A Shell station at 12th and Vine Streets in Philadelphia offers gasoline mixed with corn-based ethanol and features a mural paying homage to corn.

Kimberly Paynter/WHYY

A Shell station at 12th and Vine Streets in Philadelphia offers gasoline mixed with corn-based ethanol and features a mural paying homage to corn.


Federal law has required American refiners to mix increasing amounts of corn-based ethanol into gasoline since 2007.
Ethanol is an alcohol that burns less carbon dioxide than refined petroleum products. The Obama administration has touted the Renewable Fuel Standard as an essential tool for bringing down greenhouse gas emissions.
But an Associated Press investigation published today reports the environmental impacts of the “corn boom” may be outweighing the benefits of the biofuel:

Five million acres of land set aside for conservation — more than Yellowstone, Everglades and Yosemite National Parks combined — have vanished on Obama’s watch.
Landowners filled in wetlands. They plowed into pristine prairies, releasing carbon dioxide that had been locked in the soil.
Sprayers pumped out billions of pounds of fertilizer, some of which seeped into drinking water, contaminated rivers and worsened the huge dead zone in the Gulf of Mexico where marine life can’t survive.

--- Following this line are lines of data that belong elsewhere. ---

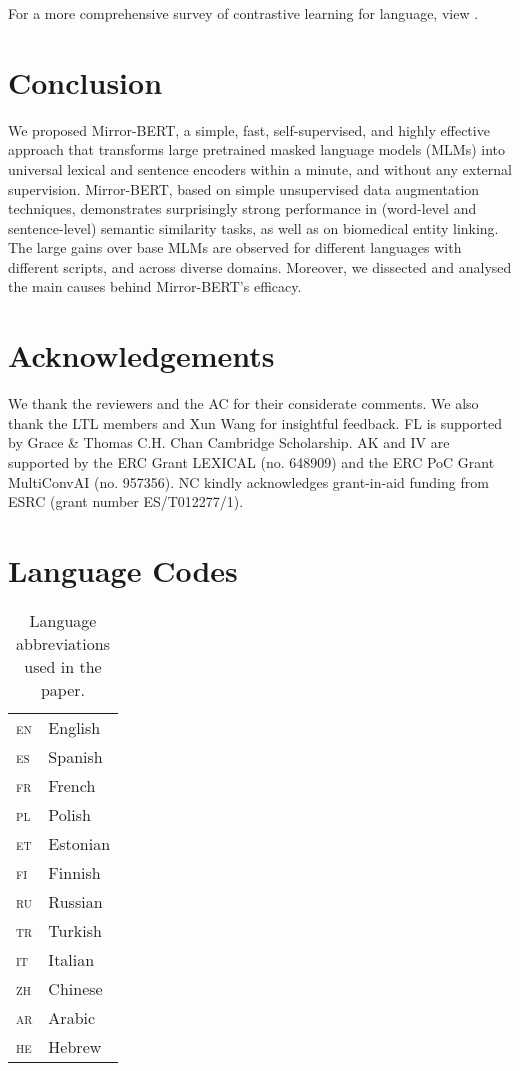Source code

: \documentclass[11pt]{article}
\newcommand{\en}{{\textsc{en}}\xspace}
\newcommand{\es}{{\textsc{es}}\xspace}
\newcommand{\zh}{{\textsc{zh}}\xspace}
\newcommand{\tr}{{\textsc{tr}}\xspace}
\newcommand{\fin}{{\textsc{fi}}\xspace}
\newcommand{\ru}{{\textsc{ru}}\xspace}
\newcommand{\fr}{{\textsc{fr}}\xspace}
\newcommand{\ita}{{\textsc{it}}\xspace}
\newcommand{\et}{{\textsc{et}}\xspace}
\newcommand{\pl}{{\textsc{pl}}\xspace}
\newcommand{\ar}{{\textsc{ar}}\xspace}
\newcommand{\he}{{\textsc{he}}\xspace}
\begin{document}
For a more comprehensive survey of contrastive learning for language, view \citep{rethmeier2021primer}.

\fi



\section{Conclusion} \label{sec:conclusion}
We proposed Mirror-BERT, a simple, fast, self-supervised, and highly effective approach that transforms large pretrained masked language models (MLMs) into universal lexical and sentence encoders within a minute, and without any external supervision. Mirror-BERT, based on simple unsupervised data augmentation techniques, demonstrates surprisingly strong performance in (word-level and sentence-level) semantic similarity tasks, as well as on biomedical entity linking. The large gains over base MLMs are observed for different languages with different scripts, and across diverse domains. Moreover, we dissected and analysed the main causes behind Mirror-BERT's efficacy.



\section*{Acknowledgements}
We thank the reviewers and the AC for their considerate comments. We also thank the LTL members and Xun Wang for insightful feedback. FL is supported by Grace \& Thomas C.H. Chan Cambridge Scholarship. AK and IV are supported by the ERC Grant LEXICAL (no. 648909) and the ERC PoC Grant MultiConvAI (no. 957356). NC kindly acknowledges grant-in-aid funding from ESRC (grant number ES/T012277/1).




\clearpage
\appendix

\section{Language Codes}\label{sec:appendix_lang_code}
\begin{table}[!h]
    \centering
    \begin{tabular}{ll}
    \toprule
         \en & English  \\
         \es & Spanish \\
         \fr & French \\
         \pl & Polish \\
         \et & Estonian \\
         \fin & Finnish \\
         \ru & Russian \\
         \tr & Turkish \\
         \ita & Italian \\
         \zh & Chinese \\
         \ar & Arabic \\
         \he & Hebrew \\
    \bottomrule
    \end{tabular}
    \caption{Language abbreviations used in the paper.}
  \label{tab:lang_code}
\end{table}
\end{document}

The consequences are so severe that environmentalists and many scientists have now rejected corn-based ethanol as bad environmental policy. But the Obama administration stands by it, highlighting its benefits to the farming industry rather than any negative impact.

The AP reports the ethanol mandate is also having a dramatic effect on the price of corn and the land it’s being grown on:

Leroy Perkins, the farmer agonizing about what to do with his 91 acres, says he likes ethanol as a product and an industry. But he knows it fuels the corn prices that are transforming his county.
“If they do change the fuel standard, you’ll see the price of corn come down overnight,” he said. “I like to see a good price for corn. But when it’s too high, it hurts everybody.”
Investors from as far away as Maryland and Pennsylvania have bought thousands of acres in Wayne County, sending prices skyrocketing from $350 per acre a decade ago to $5,000 today.
One in every four acres of in the county is now owned by an out-of-towner.

Pennsylvania Senator Pat Toomey has been pushing to repeal the law or at least cut back on the amount of ethanol the federal government requires refiners to blend into their supplies. On a visit to Delta Airlines’ refinery in Marcus Hook, Delaware County back in August, Toomey told reporters the law has damaging economic and environmental impacts.
“First of all, the original idea is this would be good for the environment,” Toomey said. “Except that everyone’s discovered that it’s counter-productive.”
Refineries can pay to opt out of the program by buying credits. The federal government increased ethanol mandate this year from from 13.2 billion gallons in 2012 to 13.8 gallons which also drove up credit prices. Toomey said it’s putting refineries like the one in Marcus Hook in the red.
“It costs them more to comply with this government mandate than all of the labor and all of the jobs that they have on this facility,” he said. “This makes no sense and as a result, this refinery is not profitable.”
Politico reports the EPA is expected to give refineries some relief when it announces the ethanol mandate for 2014 sometime this week.